SSPACE-longread-Teaching
Category
Bioinformatics
Program On
Teaching
Version
1-1
Author / Distributor
Description
"SSPACE-LongRead is a stand-alone program for scaffolding pre-assembled contigs using long reads (e.g. PacBio RS reads). Using the long read information, contigs (or scaffolds) are placed in the right order and orientation in so-called super-scaffolds. " More details are at SSPACE-longread
Running Program
The last version of this application is at /usr/local/apps/gb/sspace-longread/1-1
To use this version, please load the module with
ml sspace-longread/1-1
Here is an example of a shell script, sub.sh, to run on the batch queue:
#!/bin/bash
#SBATCH --job-name=j_SSPACE-longread
#SBATCH --partition=batch
#SBATCH --mail-type=ALL
#SBATCH --mail-user=username@uga.edu
#SBATCH --ntasks=1
#SBATCH --mem=10gb
#SBATCH --time=08:00:00
#SBATCH --output=SSPACE-longread.%j.out
#SBATCH --error=SSPACE-longread.%j.err
cd $SLURM_SUBMIT_DIR
ml sspace-longread/1-1
perl /usr/local/apps/gb/sspace-longread/1-1/SSPACE-LongRead.pl [options]
In the real submission script, at least all the above underlined values need to be reviewed or to be replaced by the proper values.
Please refer to Running_Jobs_on_the_teaching_cluster, Run X window Jobs and Run interactive Jobs for more details of running jobs at Teaching cluster.

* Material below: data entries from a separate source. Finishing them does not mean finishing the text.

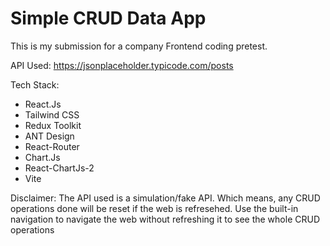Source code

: # Simple CRUD Data App

This is my submission for a company Frontend coding pretest. 

API Used:
https://jsonplaceholder.typicode.com/posts

Tech Stack:
  - React.Js
  - Tailwind CSS
  - Redux Toolkit
  - ANT Design
  - React-Router
  - Chart.Js
  - React-ChartJs-2
  - Vite

Disclaimer: The API used is a simulation/fake API. Which means, any CRUD operations done will be reset if the web is refresehed.
Use the built-in navigation to navigate the web without refreshing it to see the whole CRUD operations
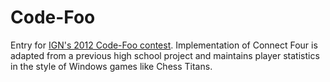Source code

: # Code-Foo
Entry for [IGN's 2012 Code-Foo contest](http://www.ign.com/articles/2012/04/11/how-strong-is-your-code-foo). Implementation of Connect Four is adapted from a previous high school project and maintains player statistics in the style of Windows games like Chess Titans.
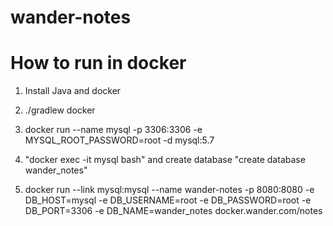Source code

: # wander-notes

# How to run in docker 

1) Install Java and docker

2) ./gradlew docker

3) docker run --name mysql -p 3306:3306 -e MYSQL_ROOT_PASSWORD=root -d mysql:5.7

4) "docker exec -it mysql bash" and create database "create database wander_notes" 

5) docker run --link mysql:mysql --name wander-notes -p 8080:8080 -e DB_HOST=mysql -e DB_USERNAME=root -e DB_PASSWORD=root -e DB_PORT=3306 -e DB_NAME=wander_notes docker.wander.com/notes
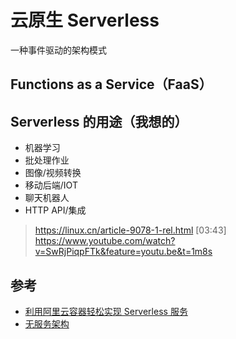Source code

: # 云原生 Serverless

一种事件驱动的架构模式

## Functions as a Service（FaaS）

## Serverless 的用途（我想的）

* 机器学习
* 批处理作业
* 图像/视频转换
* 移动后端/IOT
* 聊天机器人
* HTTP API/集成

> https://linux.cn/article-9078-1-rel.html [03:43]
> https://www.youtube.com/watch?v=SwRjPiqpFTk&feature=youtu.be&t=1m8s

## 参考

* [利用阿里云容器轻松实现 Serverless 服务](https://yq.aliyun.com/articles/62715)
* [无服务架构](https://blog.fleeto.us/post/serverless/?from=groupmessage&isappinstalled=0)
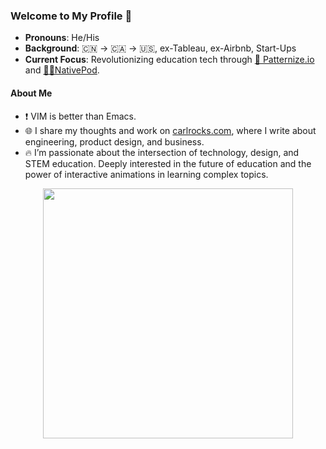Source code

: ### Welcome to My Profile 👋  

- **Pronouns**: He/His  
- **Background**: 🇨🇳 → 🇨🇦 → 🇺🇸, ex-Tableau, ex-Airbnb, Start-Ups
- **Current Focus**: Revolutionizing education tech through [🚀 Patternize.io](https://patternize.github.io) and [👂🏻NativePod](https://nativepod.co/).


#### **About Me**
- ❗ VIM is better than Emacs.
- 🌐 I share my thoughts and work on [carlrocks.com](https://www.carlrocks.com), where I write about engineering, product design, and business.
- 🔥 I’m passionate about the intersection of technology, design, and STEM education. Deeply interested in the future of education and the power of interactive animations in learning complex topics.

<div align="center">
  <img src="https://readme-daily-quotes.vercel.app/api?author=Steve+Jobs&quote=The+ones+who+are+crazy+enough+to+think+that+they+can+change+the+world,+are+the+ones+who+do." width="400">
</div>
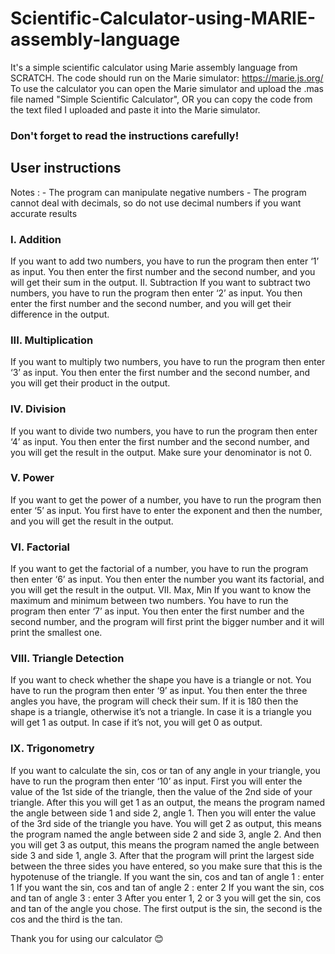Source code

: # Scientific-Calculator-using-MARIE-assembly-language

It's a simple scientific calculator using Marie assembly language from SCRATCH.
The code should run on the Marie simulator: https://marie.js.org/ 
To use the calculator you can open the Marie simulator and upload the .mas file named "Simple Scientific Calculator",
OR you can copy the code from the text filed I uploaded and paste it into the Marie simulator.
### Don't forget to read the instructions carefully!

## User instructions

Notes : - The program can manipulate negative numbers
        -	The program cannot deal with decimals, so do not use decimal numbers if you want accurate results

### I.	Addition
If you want to add two numbers, you have to run the program then enter ‘1’ as input. You then enter the first number and the second number, and you will get their sum in the output.
II.	Subtraction
If you want to subtract two numbers, you have to run the program then enter ‘2’ as input. You then enter the first number and the second number, and you will get their difference in the output.
 
### III.	Multiplication
If you want to multiply two numbers, you have to run the program then enter ‘3’ as input. You then enter the first number and the second number, and you will get their product in the output.

### IV.	Division
If you want to divide two numbers, you have to run the program then enter ‘4’ as input. You then enter the first number and the second number, and you will get the result in the output.  Make sure your denominator is not 0.

### V.	Power
If you want to get the power of a number, you have to run the program then enter ‘5’ as input. You first have to enter the exponent and then the number, and you will get the result in the output.

### VI.	Factorial
If you want to get the factorial of a number, you have to run the program then enter ‘6’ as input. You then enter the number you want its factorial, and you will get the result in the output.
VII.	Max, Min 
If you want to know the maximum and minimum between two numbers. You have to run the program then enter ‘7’ as input. You then enter the first number and the second number, and the program will first print the bigger number and it will print the smallest one.



### VIII.	Triangle Detection 
If you want to check whether the shape you have is a triangle or not. You have to run the program then enter ‘9’ as input. You then enter the three angles you have, the program will check their sum. If it is 180 then the shape is a triangle, otherwise it’s not a triangle.
In case it is a triangle you will get 1 as output.
In case if it’s not, you will get  0 as output.

### IX.	Trigonometry 
If you want to calculate the sin, cos or tan of any angle in your triangle, you have to run the program then enter ‘10’ as input. 
First you will enter the value of the 1st side of the triangle, then the value of the 2nd side of your triangle. After this you will get 1 as an output, the means the program named the angle between side 1 and side 2, angle 1. Then you will enter the value of the 3rd side of the triangle you have. You will get 2 as output, this means the program named the angle between side 2 and side 3, angle 2. And then you will get 3 as output, this means the program named the angle between side 3 and side 1, angle 3.
After that the program will print the largest side between the three sides you have entered, so you make sure that this is the hypotenuse of the triangle.
If you want the sin, cos and tan of angle 1 : enter 1
If you want the sin, cos and tan of angle 2 : enter 2
If you want the sin, cos and tan of angle 3 : enter 3
After you enter 1, 2 or 3 you will get the sin, cos and tan of the angle you chose.
The first output is the sin, the second is the cos and the third is the tan.



Thank you for using our calculator 😊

Here is an example of job submission command:
sbatch ./sub.sh
Documentation
ml sspace-longread/1-1 perl /usr/local/apps/gb/sspace-longread/1-1/SSPACE-LongRead.pl -h Usage SSPACE-LongRead scaffolder version 1-1 perl SSPACE-LongRead.pl -c <contig-sequences> -p <pacbio-reads> General options: -c Fasta file containing contig sequences used for scaffolding (REQUIRED) -p File containing PacBio CLR sequences to be used scaffolding (REQUIRED) -b Output folder name where the results are stored (optional, default -b 'PacBio_scaffolder_results') Alignment options: -a Minimum alignment length to allow a contig to be included for scaffolding (default -a 0, optional) -i Minimum identity of the alignment of the PacBio reads to the contig sequences. Alignment below this value will be filtered out (default -i 70, optional) -t The number of threads to run BLASR with -g Minimmum gap between two contigs Scaffolding options: -l Minimum number of links (PacBio reads) to allow contig-pairs for scaffolding (default -k 3, optional) -r Maximum link ratio between two best contig pairs *higher values lead to least accurate scaffolding* (default -r 0.3, optional) -o Minimum overlap length to merge two contigs (default -o 10, optional) Other options: -k Store inner-scaffold sequences in a file. These are the long-read sequences spanning over a contig-link (default no output, set '-k 1' to store inner-scaffold sequences. If set, a folder is generated named 'inner-scaffold-sequences' -s Skip the alignment step and use a previous alignment file. Note that the results of a previous run will be overwritten. Set '-s 1' to skip the alignment. -h Prints this help message ERROR: Please insert a file with contig sequences. You've inserted '' which either does not exist or is not filled in
Installation
Source code is obtained from SSPACE-longread
System
64-bit Linux